Document images with source code

■ ■ ■ ■ ■

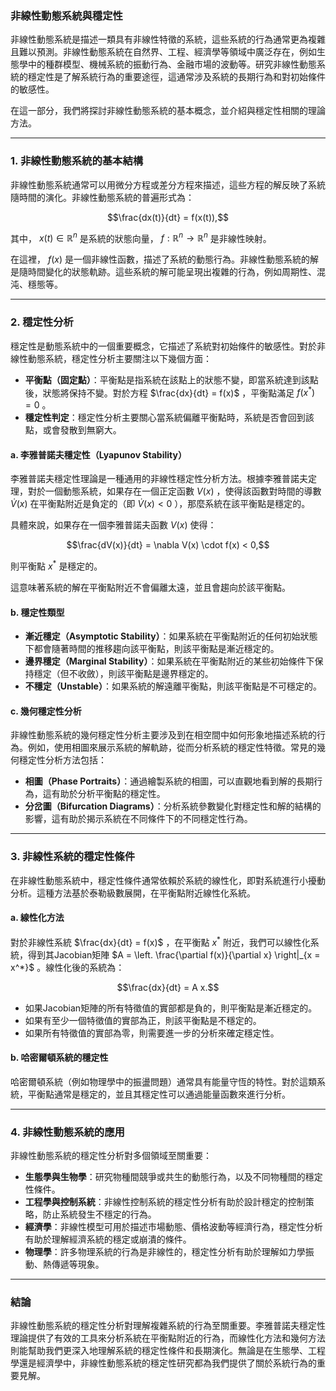 ### **非線性動態系統與穩定性**

非線性動態系統是描述一類具有非線性特徵的系統，這些系統的行為通常更為複雜且難以預測。非線性動態系統在自然界、工程、經濟學等領域中廣泛存在，例如生態學中的種群模型、機械系統的振動行為、金融市場的波動等。研究非線性動態系統的穩定性是了解系統行為的重要途徑，這通常涉及系統的長期行為和對初始條件的敏感性。

在這一部分，我們將探討非線性動態系統的基本概念，並介紹與穩定性相關的理論方法。

---

### **1. 非線性動態系統的基本結構**

非線性動態系統通常可以用微分方程或差分方程來描述，這些方程的解反映了系統隨時間的演化。非線性動態系統的普遍形式為：


```math
\frac{dx(t)}{dt} = f(x(t)),
```

其中， $`x(t) \in \mathbb{R}^n`$  是系統的狀態向量， $`f: \mathbb{R}^n \to \mathbb{R}^n`$  是非線性映射。

在這裡， $`f(x)`$  是一個非線性函數，描述了系統的動態行為。非線性動態系統的解是隨時間變化的狀態軌跡。這些系統的解可能呈現出複雜的行為，例如周期性、混沌、穩態等。

---

### **2. 穩定性分析**

穩定性是動態系統中的一個重要概念，它描述了系統對初始條件的敏感性。對於非線性動態系統，穩定性分析主要關注以下幾個方面：

- **平衡點（固定點）**：平衡點是指系統在該點上的狀態不變，即當系統達到該點後，狀態將保持不變。對於方程  $`\frac{dx}{dt} = f(x)`$ ，平衡點滿足  $`f(x^*) = 0`$ 。
- **穩定性判定**：穩定性分析主要關心當系統偏離平衡點時，系統是否會回到該點，或會發散到無窮大。

#### **a. 李雅普諾夫穩定性（Lyapunov Stability）**

李雅普諾夫穩定性理論是一種通用的非線性穩定性分析方法。根據李雅普諾夫定理，對於一個動態系統，如果存在一個正定函數  $`V(x)`$ ，使得該函數對時間的導數  $`\dot{V}(x)`$  在平衡點附近是負定的（即  $`\dot{V}(x) < 0`$ ），那麼系統在該平衡點是穩定的。

具體來說，如果存在一個李雅普諾夫函數  $`V(x)`$  使得：

```math
\frac{dV(x)}{dt} = \nabla V(x) \cdot f(x) < 0,
```

則平衡點  $`x^*`$  是穩定的。

這意味著系統的解在平衡點附近不會偏離太遠，並且會趨向於該平衡點。

#### **b. 穩定性類型**

- **漸近穩定（Asymptotic Stability）**：如果系統在平衡點附近的任何初始狀態下都會隨著時間的推移趨向該平衡點，則該平衡點是漸近穩定的。
- **邊界穩定（Marginal Stability）**：如果系統在平衡點附近的某些初始條件下保持穩定（但不收斂），則該平衡點是邊界穩定的。
- **不穩定（Unstable）**：如果系統的解遠離平衡點，則該平衡點是不可穩定的。

#### **c. 幾何穩定性分析**

非線性動態系統的幾何穩定性分析主要涉及到在相空間中如何形象地描述系統的行為。例如，使用相圖來展示系統的解軌跡，從而分析系統的穩定性特徵。常見的幾何穩定性分析方法包括：

- **相圖（Phase Portraits）**：通過繪製系統的相圖，可以直觀地看到解的長期行為，這有助於分析平衡點的穩定性。
- **分岔圖（Bifurcation Diagrams）**：分析系統參數變化對穩定性和解的結構的影響，這有助於揭示系統在不同條件下的不同穩定性行為。

---

### **3. 非線性系統的穩定性條件**

在非線性動態系統中，穩定性條件通常依賴於系統的線性化，即對系統進行小擾動分析。這種方法基於泰勒級數展開，在平衡點附近線性化系統。

#### **a. 線性化方法**

對於非線性系統  $`\frac{dx}{dt} = f(x)`$ ，在平衡點  $`x^*`$  附近，我們可以線性化系統，得到其Jacobian矩陣  $`A = \left. \frac{\partial f(x)}{\partial x} \right|_{x = x^*}`$ 。線性化後的系統為：

```math
\frac{dx}{dt} = A x.
```


- 如果Jacobian矩陣的所有特徵值的實部都是負的，則平衡點是漸近穩定的。
- 如果有至少一個特徵值的實部為正，則該平衡點是不穩定的。
- 如果所有特徵值的實部為零，則需要進一步的分析來確定穩定性。

#### **b. 哈密爾頓系統的穩定性**

哈密爾頓系統（例如物理學中的振盪問題）通常具有能量守恆的特性。對於這類系統，平衡點通常是穩定的，並且其穩定性可以通過能量函數來進行分析。

---

### **4. 非線性動態系統的應用**

非線性動態系統的穩定性分析對多個領域至關重要：

- **生態學與生物學**：研究物種間競爭或共生的動態行為，以及不同物種間的穩定性條件。
- **工程學與控制系統**：非線性控制系統的穩定性分析有助於設計穩定的控制策略，防止系統發生不穩定的行為。
- **經濟學**：非線性模型可用於描述市場動態、價格波動等經濟行為，穩定性分析有助於理解經濟系統的穩定或崩潰的條件。
- **物理學**：許多物理系統的行為是非線性的，穩定性分析有助於理解如力學振動、熱傳遞等現象。

---

### **結論**

非線性動態系統的穩定性分析對理解複雜系統的行為至關重要。李雅普諾夫穩定性理論提供了有效的工具來分析系統在平衡點附近的行為，而線性化方法和幾何方法則能幫助我們更深入地理解系統的穩定性條件和長期演化。無論是在生態學、工程學還是經濟學中，非線性動態系統的穩定性研究都為我們提供了關於系統行為的重要見解。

■ ■ ■ ■ ■

What is needed is a word-for-word copy of the lines from the start of the data to the line with "### **3. 非線性系統的穩定性條件**", inclusive, with no pictures in it.

OUTPUT BELOW:
 ### **非線性動態系統與穩定性**

非線性動態系統是描述一類具有非線性特徵的系統，這些系統的行為通常更為複雜且難以預測。非線性動態系統在自然界、工程、經濟學等領域中廣泛存在，例如生態學中的種群模型、機械系統的振動行為、金融市場的波動等。研究非線性動態系統的穩定性是了解系統行為的重要途徑，這通常涉及系統的長期行為和對初始條件的敏感性。

在這一部分，我們將探討非線性動態系統的基本概念，並介紹與穩定性相關的理論方法。

---

### **1. 非線性動態系統的基本結構**

非線性動態系統通常可以用微分方程或差分方程來描述，這些方程的解反映了系統隨時間的演化。非線性動態系統的普遍形式為：


```math
\frac{dx(t)}{dt} = f(x(t)),
```

其中， $`x(t) \in \mathbb{R}^n`$  是系統的狀態向量， $`f: \mathbb{R}^n \to \mathbb{R}^n`$  是非線性映射。

在這裡， $`f(x)`$  是一個非線性函數，描述了系統的動態行為。非線性動態系統的解是隨時間變化的狀態軌跡。這些系統的解可能呈現出複雜的行為，例如周期性、混沌、穩態等。

---

### **2. 穩定性分析**

穩定性是動態系統中的一個重要概念，它描述了系統對初始條件的敏感性。對於非線性動態系統，穩定性分析主要關注以下幾個方面：

- **平衡點（固定點）**：平衡點是指系統在該點上的狀態不變，即當系統達到該點後，狀態將保持不變。對於方程  $`\frac{dx}{dt} = f(x)`$ ，平衡點滿足  $`f(x^*) = 0`$ 。
- **穩定性判定**：穩定性分析主要關心當系統偏離平衡點時，系統是否會回到該點，或會發散到無窮大。

#### **a. 李雅普諾夫穩定性（Lyapunov Stability）**

李雅普諾夫穩定性理論是一種通用的非線性穩定性分析方法。根據李雅普諾夫定理，對於一個動態系統，如果存在一個正定函數  $`V(x)`$ ，使得該函數對時間的導數  $`\dot{V}(x)`$  在平衡點附近是負定的（即  $`\dot{V}(x) < 0`$ ），那麼系統在該平衡點是穩定的。

具體來說，如果存在一個李雅普諾夫函數  $`V(x)`$  使得：

```math
\frac{dV(x)}{dt} = \nabla V(x) \cdot f(x) < 0,
```

則平衡點  $`x^*`$  是穩定的。

這意味著系統的解在平衡點附近不會偏離太遠，並且會趨向於該平衡點。

#### **b. 穩定性類型**

- **漸近穩定（Asymptotic Stability）**：如果系統在平衡點附近的任何初始狀態下都會隨著時間的推移趨向該平衡點，則該平衡點是漸近穩定的。
- **邊界穩定（Marginal Stability）**：如果系統在平衡點附近的某些初始條件下保持穩定（但不收斂），則該平衡點是邊界穩定的。
- **不穩定（Unstable）**：如果系統的解遠離平衡點，則該平衡點是不可穩定的。

#### **c. 幾何穩定性分析**

非線性動態系統的幾何穩定性分析主要涉及到在相空間中如何形象地描述系統的行為。例如，使用相圖來展示系統的解軌跡，從而分析系統的穩定性特徵。常見的幾何穩定性分析方法包括：

- **相圖（Phase Portraits）**：通過繪製系統的相圖，可以直觀地看到解的長期行為，這有助於分析平衡點的穩定性。
- **分岔圖（Bifurcation Diagrams）**：分析系統參數變化對穩定性和解的結構的影響，這有助於揭示系統在不同條件下的不同穩定性行為。

---

### **3. 非線性系統的穩定性條件**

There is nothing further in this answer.